Energy Balance Equation

The energy balance equation is a fundamental principle used in thermodynamics to ensure that energy is conserved in a system. In the context of heat exchangers, we apply this equation to relate the heat loss or gain of one fluid to the heat gain or loss of the other fluid.

In a heat exchanger, the energy provided by the hot fluid must be equal to the energy received by the cold fluid, assuming there is no heat loss to the surroundings. For the cold water in our exercise, we have:
\[Q = m_c \times c_{pc} \times (T_{c2} - T_{c1})\]
Here, \(Q\) is the heat transfer rate, \(m_c\) represents the mass flow rate of the cold water, \(c_{pc}\) is the specific heat capacity, and \(T_{c1}\) and \(T_{c2}\) are the inlet and outlet temperatures, respectively.

To find the outlet temperature, \(T_{c2}\), we can rearrange the equation. The heat transfer rate \(Q\) can also be found from earlier calculations using the LMTD method. Thus, the energy balance equation acts as a critical link between the physical change in the fluid and the theoretical calculations, ensuring our system aligns with the conservation of energy.

Overall Heat Transfer Coefficient

The overall heat transfer coefficient, denoted as \(U\), is an essential parameter in the analysis of heat exchangers. It reflects the ability of a heat exchanger to transfer heat between fluids through its material and area. A high \(U\) indicates efficient heat transfer, while a low \(U\) could indicate potential issues or a need for a larger heat exchanger surface.
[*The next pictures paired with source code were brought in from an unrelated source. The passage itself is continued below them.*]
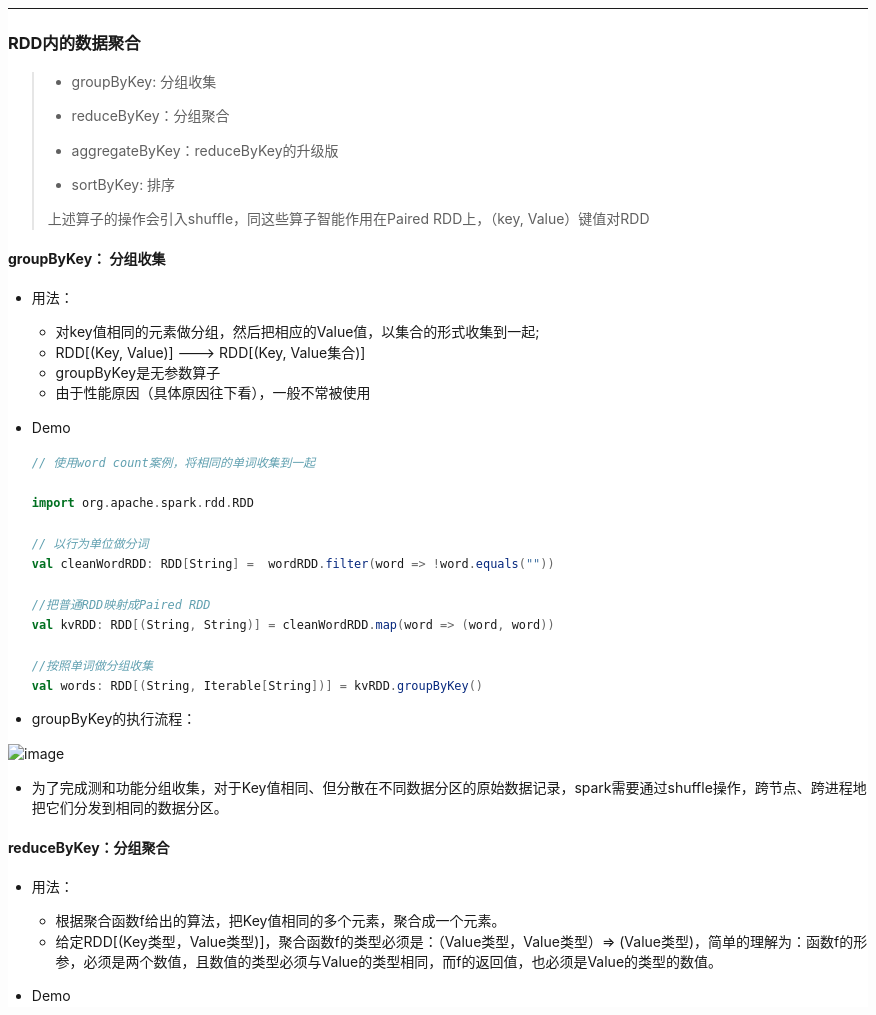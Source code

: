 
---

### RDD内的数据聚合

> - groupByKey: 分组收集
>
> - reduceByKey：分组聚合
> - aggregateByKey：reduceByKey的升级版
> - sortByKey: 排序
>
> 上述算子的操作会引入shuffle，同这些算子智能作用在Paired RDD上，（key, Value）键值对RDD



#### groupByKey： 分组收集

- 用法：
  - 对key值相同的元素做分组，然后把相应的Value值，以集合的形式收集到一起;
  - RDD[(Key, Value)] ---> RDD[(Key, Value集合)]
  - groupByKey是无参数算子
  - 由于性能原因（具体原因往下看），一般不常被使用

- Demo

  ```scala
  // 使用word count案例，将相同的单词收集到一起
  
  import org.apache.spark.rdd.RDD
  
  // 以行为单位做分词
  val cleanWordRDD: RDD[String] =  wordRDD.filter(word => !word.equals(""))
  
  //把普通RDD映射成Paired RDD
  val kvRDD: RDD[(String, String)] = cleanWordRDD.map(word => (word, word))
  
  //按照单词做分组收集
  val words: RDD[(String, Iterable[String])] = kvRDD.groupByKey()
  ```

- groupByKey的执行流程：

![image](https://cdn.staticaly.com/gh/sswfive/blog-pic@main/20230314/image.1lww5se3v8u8.webp)

  - 为了完成测和功能分组收集，对于Key值相同、但分散在不同数据分区的原始数据记录，spark需要通过shuffle操作，跨节点、跨进程地把它们分发到相同的数据分区。



#### reduceByKey：分组聚合

- 用法：
  - 根据聚合函数f给出的算法，把Key值相同的多个元素，聚合成一个元素。
  - 给定RDD[(Key类型，Value类型)]，聚合函数f的类型必须是：（Value类型，Value类型）=> (Value类型)，简单的理解为：函数f的形参，必须是两个数值，且数值的类型必须与Value的类型相同，而f的返回值，也必须是Value的类型的数值。

- Demo

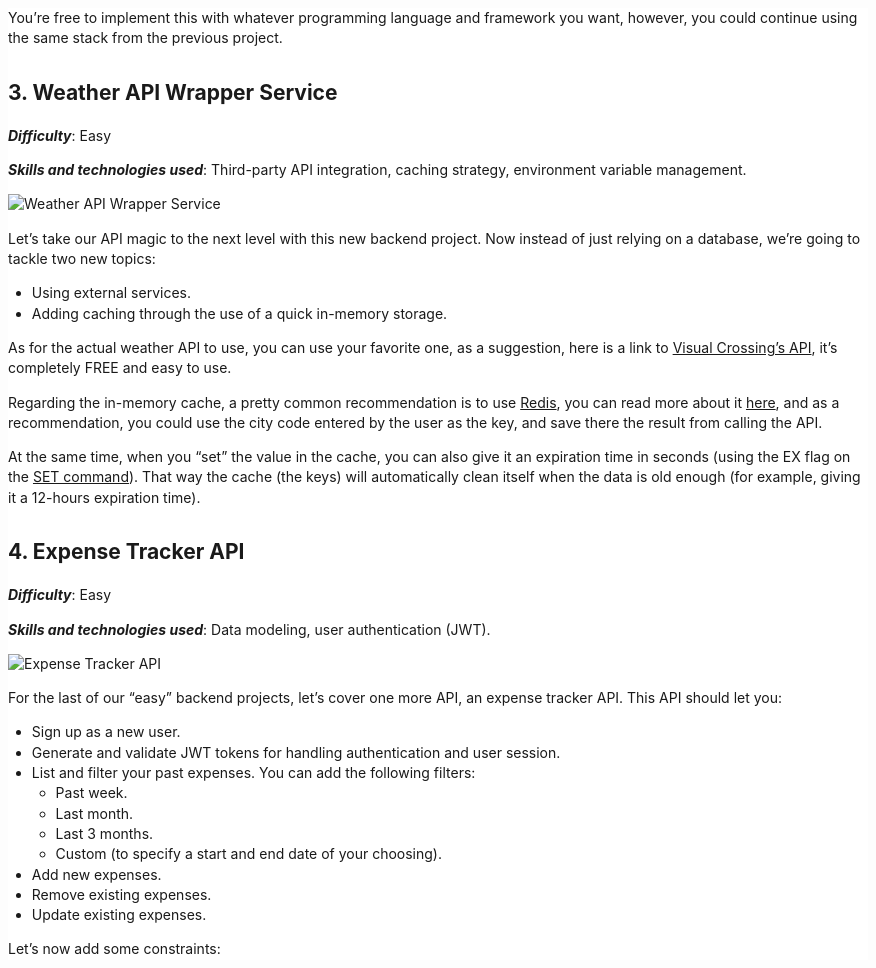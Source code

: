 You’re free to implement this with whatever programming language and framework you want, however, you could continue using the same stack from the previous project.

## 3. Weather API Wrapper Service

**_Difficulty_**: Easy

**_Skills and technologies used_**: Third-party API integration, caching strategy, environment variable management.

![Weather API Wrapper Service](https://assets.roadmap.sh/guest/weather-api-f8i1q.png)

Let’s take our API magic to the next level with this new backend project. Now instead of just relying on a database, we’re going to tackle two new topics:

- Using external services.
- Adding caching through the use of a quick in-memory storage.

As for the actual weather API to use, you can use your favorite one, as a suggestion, here is a link to [Visual Crossing’s API](https://www.visualcrossing.com/weather-api), it’s completely FREE and easy to use.

Regarding the in-memory cache, a pretty common recommendation is to use [Redis](https://redis.io/), you can read more about it [here](https://redis.io/docs/manual/client-side-caching/), and as a recommendation, you could use the city code entered by the user as the key, and save there the result from calling the API.

At the same time, when you “set” the value in the cache, you can also give it an expiration time in seconds (using the EX flag on the [SET command](https://redis.io/commands/set/)). That way the cache (the keys) will automatically clean itself when the data is old enough (for example, giving it a 12-hours expiration time).

## 4. Expense Tracker API

**_Difficulty_**: Easy

**_Skills and technologies used_**: Data modeling, user authentication (JWT).

![Expense Tracker API](https://assets.roadmap.sh/guest/expense-tracker-api-m72p5.png)

For the last of our “easy” backend projects, let’s cover one more API, an expense tracker API. This API should let you:

- Sign up as a new user.
- Generate and validate JWT tokens for handling authentication and user session.
- List and filter your past expenses. You can add the following filters:
    - Past week.
    - Last month.
    - Last 3 months.
    - Custom (to specify a start and end date of your choosing).
- Add new expenses.
- Remove existing expenses.
- Update existing expenses.

Let’s now add some constraints:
The value of \(U\) combines the conductive and convective heat transfer characteristics of the exchanger's materials, the fluids involved, and flow characteristics such as turbulence. In our exercise:
\[Q = U \times A \times LMTD\]
Here, \(A\) represents the surface area over which heat transfer occurs. By multiplying \(U\), \(A\), and the previously calculated LMTD, we can determine the heat transfer rate, \(Q\).

Understanding \(U\) allows engineers to design and select appropriate heat exchanger types and sizes for specific applications. For instance, certain applications might require materials with higher thermal conductivity or specific flow arrangements to achieve the desired \(U\) value. It's critical in predicting the performance of heat exchangers and ensuring they meet the requirements of the process they're facilitating.